El Seven estuvo encargado durante muchos años de la distribución y elaboración de drogas sintéticas a nombre de la Familia Michoacana. Se encargó también de conseguir armamento para las células distribuidas en Morelos, Guerrero y el Estado de México. Se le relacionó con diversas ejecuciones.

Fue aprehendido en 2012 y presentado como jefe de plaza en Morelos del grupo criminal michoacano.
Sin embargo, quedó en libertad al poco tiempo. Una década más tarde, su nombre continúa figurando en el coctel explosivo de organizaciones que tienen sumergido a Morelos en un baño de sangre: más de mil homicidios en 2021, la cifra más alta en seis o siete años.

El Seven forma parte de una red encargada de la distribución de drogas sintéticas que incluso son enviadas a Europa, según reportes oficiales. Logró escapar de un operativo federal hace un mes, pero su mujer, María de Jesús González, fue asegurada por la Marina.

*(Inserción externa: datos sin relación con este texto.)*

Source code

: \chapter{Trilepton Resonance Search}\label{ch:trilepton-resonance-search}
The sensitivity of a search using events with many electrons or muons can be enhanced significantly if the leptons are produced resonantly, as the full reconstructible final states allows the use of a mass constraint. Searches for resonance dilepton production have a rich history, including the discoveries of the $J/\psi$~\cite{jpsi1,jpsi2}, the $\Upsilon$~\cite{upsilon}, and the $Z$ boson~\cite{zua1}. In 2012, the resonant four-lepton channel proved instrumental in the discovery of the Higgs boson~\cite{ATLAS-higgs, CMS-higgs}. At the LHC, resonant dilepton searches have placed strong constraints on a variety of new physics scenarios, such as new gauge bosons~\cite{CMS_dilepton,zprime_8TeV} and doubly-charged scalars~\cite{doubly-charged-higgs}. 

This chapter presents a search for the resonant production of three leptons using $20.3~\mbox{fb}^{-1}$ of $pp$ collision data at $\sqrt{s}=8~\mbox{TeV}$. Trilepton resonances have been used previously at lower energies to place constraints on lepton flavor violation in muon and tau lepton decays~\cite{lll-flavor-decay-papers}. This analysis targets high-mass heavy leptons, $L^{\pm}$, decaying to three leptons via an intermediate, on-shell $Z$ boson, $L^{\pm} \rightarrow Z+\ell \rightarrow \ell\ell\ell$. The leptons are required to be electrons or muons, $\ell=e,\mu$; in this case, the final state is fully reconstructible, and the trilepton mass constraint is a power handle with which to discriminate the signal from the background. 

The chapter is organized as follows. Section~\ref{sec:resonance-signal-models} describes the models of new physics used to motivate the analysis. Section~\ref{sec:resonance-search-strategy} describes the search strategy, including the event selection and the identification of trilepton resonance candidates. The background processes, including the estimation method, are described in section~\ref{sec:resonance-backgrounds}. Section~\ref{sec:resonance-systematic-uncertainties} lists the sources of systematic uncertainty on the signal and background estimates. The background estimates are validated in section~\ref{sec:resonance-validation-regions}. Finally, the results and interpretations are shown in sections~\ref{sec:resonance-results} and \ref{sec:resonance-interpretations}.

Según la investigación federal, El Seven estuvo presente en una reunión que propició Esther Yadira Huitrón, secretaria de vinculación del Partido Redes Sociales Progresistas, y en cuyo teléfono se encontró la fotografía de Cuauhtémoc Blanco al lado de tres líderes criminales. Esther Yadira, hermana de la presidenta estatal de ese partido, se ostentaba como operadora y publirrelacionista de Guerreros Unidos y del Cártel Jalisco Nueva Generación.

Dicha reunión ocurrió el 8 de diciembre de 2020. Tuvo por objeto favorecer el triunfo de determinados candidatos en las elecciones de 2021, y de pactar una tregua entre los jefes criminales que estuvieron presentes entre ellos, Irving Solano, alias El Profe o El Gato, que es uno de los personajes que aparecen en la polémica foto de Cuauhtémoc Blanco con los narcos. En dicha reunión estuvo también El Señorón.

Entre octubre y diciembre del año pasado, ocurrieron en Puente de Ixtla seis enfrentamientos entre grupos antagónicos y entre el grupo del Kalimán y agentes ministeriales y del estado. La violencia de esos encuentros provocó que el Kalimán fuera llamado a cuentas por sus jefes, quienes lo remplazaron por un sujeto apodado El Ruso.

Se cree que 2022 será el territorio de una nueva guerra.